II. WHAT THE SAINTS NEED NEVER FEAR. Dreadful as it is, and more than sufficient to overwhelm the spirit with dismay, a fear of the wrath of God need never disturb the believer’s heart. God has sworn that He will never be wroth with His people. He does not say that He will never be so angry with their sins as to chasten them sharply; for anger with our sins is love to us. He does not say that He will not be so angry as to punish us; although there would be great mercy even in that; but He goes much further, and says that He will never be so wroth with His people as even to rebuke them. “What! say you, “then doth not God rebuke His people?” Ah, verily, that He doth, and chasten them too! but those rebukes and those chastisements-are in love, and not in wrath. The text before us is to be read thus: “I will not be wroth with thee so as to rebuke thee in indignation.” There shall never be so much as a word of wrath from the lips of God, touching any one of His servants whose righteousness is of Him.
1. This, to make us sure of it, is first of all confirmed by an oath. We ought to believe God’s bare word: we are bound to accept His promise as certainty itself; but who will dare to doubt the oath of the Eternal?

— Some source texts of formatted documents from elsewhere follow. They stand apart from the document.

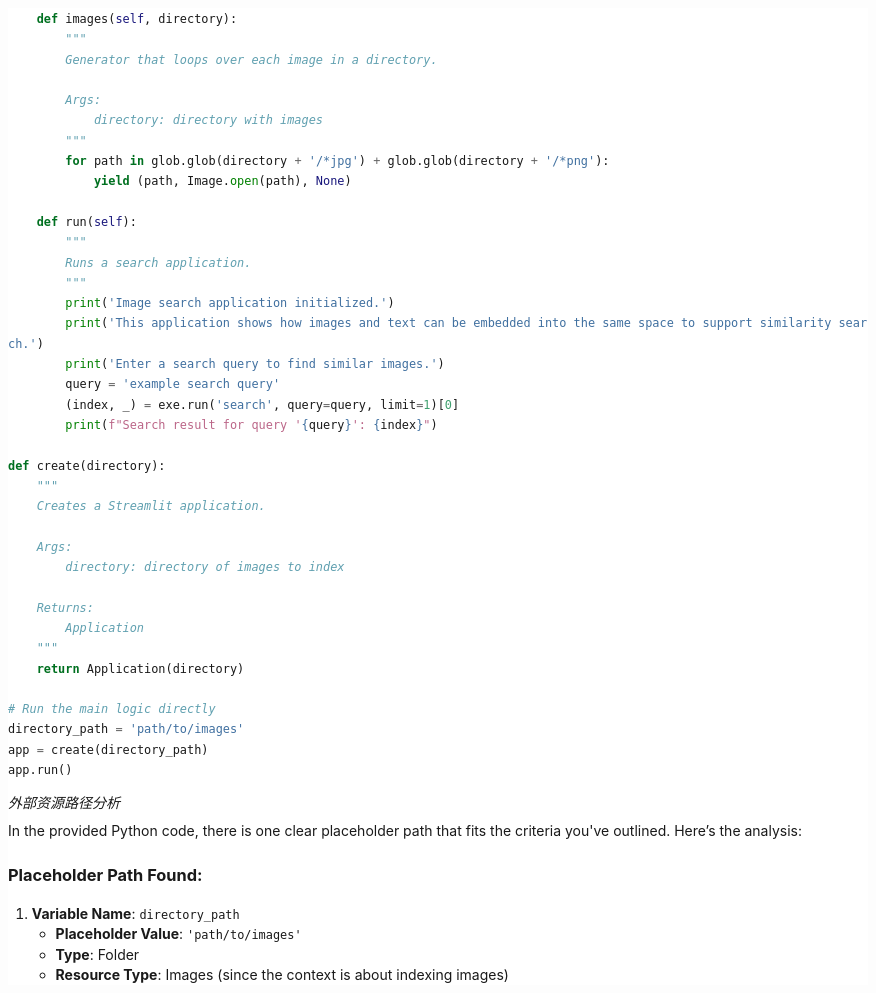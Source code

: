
 ```python
    def images(self, directory):
        """
        Generator that loops over each image in a directory.

        Args:
            directory: directory with images
        """
        for path in glob.glob(directory + '/*jpg') + glob.glob(directory + '/*png'):
            yield (path, Image.open(path), None)

    def run(self):
        """
        Runs a search application.
        """
        print('Image search application initialized.')
        print('This application shows how images and text can be embedded into the same space to support similarity search.')
        print('Enter a search query to find similar images.')
        query = 'example search query'
        (index, _) = exe.run('search', query=query, limit=1)[0]
        print(f"Search result for query '{query}': {index}")

def create(directory):
    """
    Creates a Streamlit application.

    Args:
        directory: directory of images to index

    Returns:
        Application
    """
    return Application(directory)

# Run the main logic directly
directory_path = 'path/to/images'
app = create(directory_path)
app.run()
```


$$$$$外部资源路径分析$$$$$
In the provided Python code, there is one clear placeholder path that fits the criteria you've outlined. Here’s the analysis:

### Placeholder Path Found:

1. **Variable Name**: `directory_path`
   - **Placeholder Value**: `'path/to/images'`
   - **Type**: Folder
   - **Resource Type**: Images (since the context is about indexing images)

2. As if further to illustrate the certainty of this, He is pleased to draw a parallel between His present covenant oath and that which He made in the days of Noah with the second great father of the human race.

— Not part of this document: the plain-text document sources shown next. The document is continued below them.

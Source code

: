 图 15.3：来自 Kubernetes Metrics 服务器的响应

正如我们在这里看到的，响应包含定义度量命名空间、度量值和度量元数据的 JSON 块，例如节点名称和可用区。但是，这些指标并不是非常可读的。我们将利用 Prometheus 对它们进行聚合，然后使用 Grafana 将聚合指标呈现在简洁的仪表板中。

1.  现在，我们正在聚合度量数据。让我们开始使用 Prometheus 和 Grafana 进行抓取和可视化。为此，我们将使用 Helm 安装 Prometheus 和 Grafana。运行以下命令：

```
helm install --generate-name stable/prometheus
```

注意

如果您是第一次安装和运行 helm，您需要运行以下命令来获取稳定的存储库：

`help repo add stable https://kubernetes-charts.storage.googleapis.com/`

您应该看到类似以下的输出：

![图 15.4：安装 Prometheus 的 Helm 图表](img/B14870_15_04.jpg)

(1) The covenant made with Noah was a covenant of pure grace. This covenant is paralleled by the covenant in your ease.
(2) The first covenant with Noah was made after a sacrifice. The same reason so works with God that He will not be wroth with you, nor rebuke you.
(3) That covenant which God made with Noah was openly propounded in the ears of the whole race. Noah and his sons heard it, and we have all heard it. Now, when a man makes a promise, if it is in private he is bound by it, and his honour is engaged thereto; but when his solemn promise becomes public, he stakes his character among men upon the fulfilment of his word. Now, since the Lord has made public this gracious word--“I will not be wroth with thee, nor rebuke thee, does He not intend to do as He has said?

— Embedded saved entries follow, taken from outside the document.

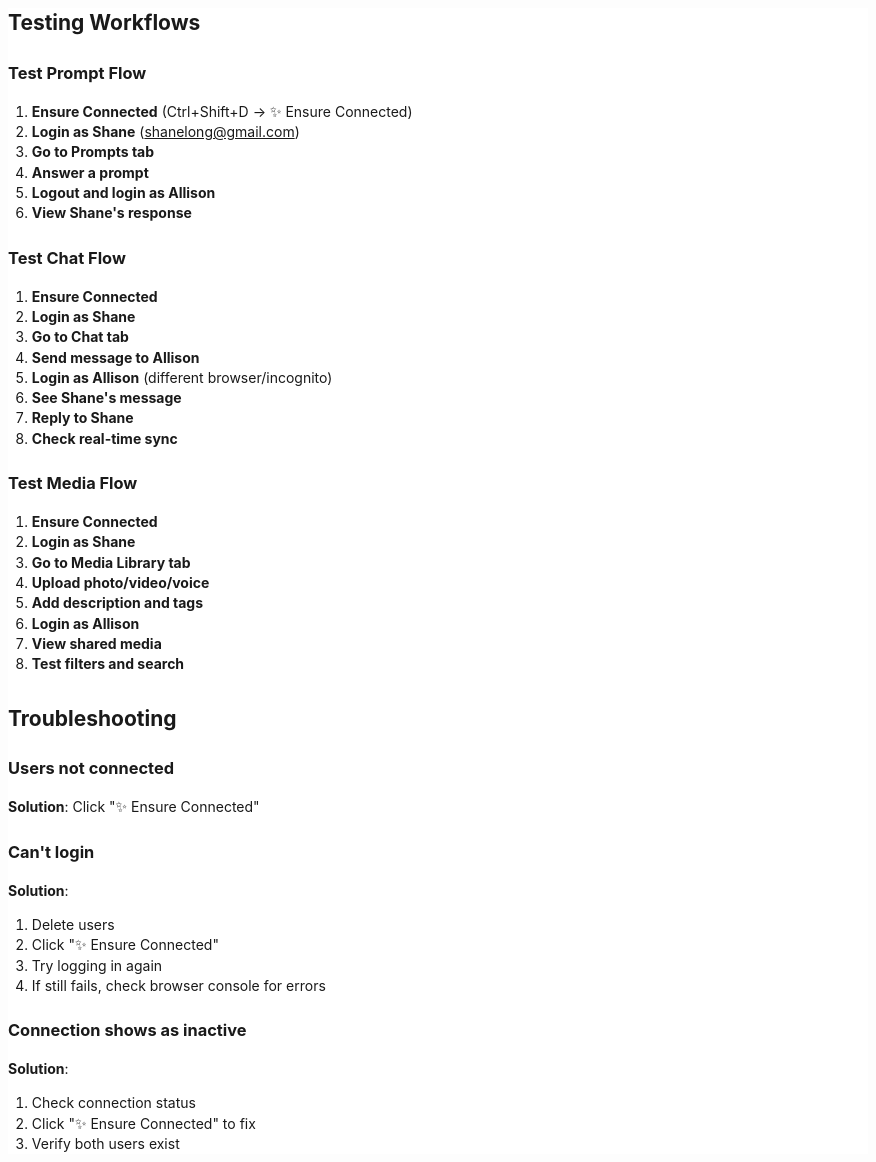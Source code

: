 ## Testing Workflows

### Test Prompt Flow
1. **Ensure Connected** (Ctrl+Shift+D → ✨ Ensure Connected)
2. **Login as Shane** (shanelong@gmail.com)
3. **Go to Prompts tab**
4. **Answer a prompt**
5. **Logout and login as Allison**
6. **View Shane's response**

### Test Chat Flow
1. **Ensure Connected**
2. **Login as Shane**
3. **Go to Chat tab**
4. **Send message to Allison**
5. **Login as Allison** (different browser/incognito)
6. **See Shane's message**
7. **Reply to Shane**
8. **Check real-time sync**

### Test Media Flow
1. **Ensure Connected**
2. **Login as Shane**
3. **Go to Media Library tab**
4. **Upload photo/video/voice**
5. **Add description and tags**
6. **Login as Allison**
7. **View shared media**
8. **Test filters and search**

## Troubleshooting

### Users not connected
**Solution**: Click "✨ Ensure Connected"

### Can't login
**Solution**: 
1. Delete users
2. Click "✨ Ensure Connected"
3. Try logging in again
4. If still fails, check browser console for errors

### Connection shows as inactive
**Solution**:
1. Check connection status
2. Click "✨ Ensure Connected" to fix
3. Verify both users exist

(4) God never has broken the covenant which He made with Noah. If the Lord be so faithful to one covenant, why should we imagine, even in our worst moments, that He will be unfaithful to His other word which He has spoken concerning our souls?
3. If this be the ease, that God will not be wroth with us, nor rebuke us, then the greatest fear that can ever fall upon us is gone, and it is time that all our lesser fears were gone with it. For instance, there is
(1) the fear of man. When we clearly understand that God is not wroth with us, we feel raised above the rage of mortals.
(2) So, too, we need not fear the devil. If God will not be wroth with me, nor rebuke me, why should I fear though all hell’s legions should march against, me? If God will never be wroth with us, nor rebuke us, we need not fear any of the chastisements which His may lay upon us. There is a vast difference between a blow that is given in anger and a pat that is given in love.
(4) How this alters the look of death. If death be a punishment to a believer, then death wears gloomy colours; but if death itself has changed its character, Show delightful is this!
(5) After death shall come the judgment, and in that last great day the Lord will not be wroth with His people; if the reading out of all His people’s sins before an assembled world must imply a rebuke, then it shall not be done, for He will not rebuke them. So then, what should we fear? What indeed? The Lord grant us to be afraid of being afraid!
Conclusion: If it be so, that God has sworn that He will not be wroth with us, then--
(1) Believe it.
(2) Rejoice.
(3) Be resigned.
(4) Impart. If you have learned this love in your own heart, then tell it out to others. (C. H. Spurgeon.)